> **DATA TO EXAMINE**
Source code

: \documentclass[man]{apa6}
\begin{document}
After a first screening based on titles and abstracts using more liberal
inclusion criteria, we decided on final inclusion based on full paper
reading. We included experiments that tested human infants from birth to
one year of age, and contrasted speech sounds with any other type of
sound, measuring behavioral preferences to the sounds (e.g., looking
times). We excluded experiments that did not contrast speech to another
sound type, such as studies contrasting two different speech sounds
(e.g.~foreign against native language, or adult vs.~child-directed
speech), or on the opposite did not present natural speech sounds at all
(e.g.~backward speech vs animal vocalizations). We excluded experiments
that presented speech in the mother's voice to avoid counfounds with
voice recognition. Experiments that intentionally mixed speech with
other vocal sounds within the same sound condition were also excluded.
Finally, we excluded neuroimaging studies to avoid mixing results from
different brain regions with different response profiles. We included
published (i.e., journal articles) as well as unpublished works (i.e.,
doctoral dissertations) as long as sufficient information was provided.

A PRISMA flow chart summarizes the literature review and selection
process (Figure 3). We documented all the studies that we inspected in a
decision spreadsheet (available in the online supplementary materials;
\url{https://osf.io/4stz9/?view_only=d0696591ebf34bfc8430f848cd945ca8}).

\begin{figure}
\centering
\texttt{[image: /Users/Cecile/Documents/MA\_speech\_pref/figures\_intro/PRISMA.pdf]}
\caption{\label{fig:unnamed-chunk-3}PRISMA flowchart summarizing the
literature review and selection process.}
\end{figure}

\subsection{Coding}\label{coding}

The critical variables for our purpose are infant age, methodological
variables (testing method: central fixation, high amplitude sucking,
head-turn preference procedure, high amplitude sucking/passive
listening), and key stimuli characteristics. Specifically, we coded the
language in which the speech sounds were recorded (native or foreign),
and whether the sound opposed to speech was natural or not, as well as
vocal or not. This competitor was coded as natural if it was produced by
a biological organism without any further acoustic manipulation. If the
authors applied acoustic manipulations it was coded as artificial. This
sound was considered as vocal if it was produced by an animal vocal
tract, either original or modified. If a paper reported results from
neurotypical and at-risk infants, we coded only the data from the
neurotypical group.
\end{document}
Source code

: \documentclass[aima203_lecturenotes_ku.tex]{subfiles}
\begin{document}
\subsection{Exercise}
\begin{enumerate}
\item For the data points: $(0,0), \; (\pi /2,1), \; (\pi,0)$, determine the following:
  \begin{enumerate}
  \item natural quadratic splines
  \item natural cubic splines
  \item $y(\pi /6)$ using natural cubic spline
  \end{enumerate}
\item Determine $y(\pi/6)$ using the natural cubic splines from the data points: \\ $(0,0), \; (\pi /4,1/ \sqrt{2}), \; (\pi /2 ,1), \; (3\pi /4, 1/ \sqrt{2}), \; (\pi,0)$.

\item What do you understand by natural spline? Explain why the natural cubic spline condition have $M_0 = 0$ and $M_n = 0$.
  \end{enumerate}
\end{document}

> **ASSIGNMENT**
Make a copy of each line in the records above that has the word "cubic".

> **TASK OUTPUT**
  \item natural cubic splines
  \item $y(\pi /6)$ using natural cubic spline
\item Determine $y(\pi/6)$ using the natural cubic splines from the data points: \\ $(0,0), \; (\pi /4,1/ \sqrt{2}), \; (\pi /2 ,1), \; (3\pi /4, 1/ \sqrt{2}), \; (\pi,0)$.
\item What do you understand by natural spline? Explain why the natural cubic spline condition have $M_0 = 0$ and $M_n = 0$.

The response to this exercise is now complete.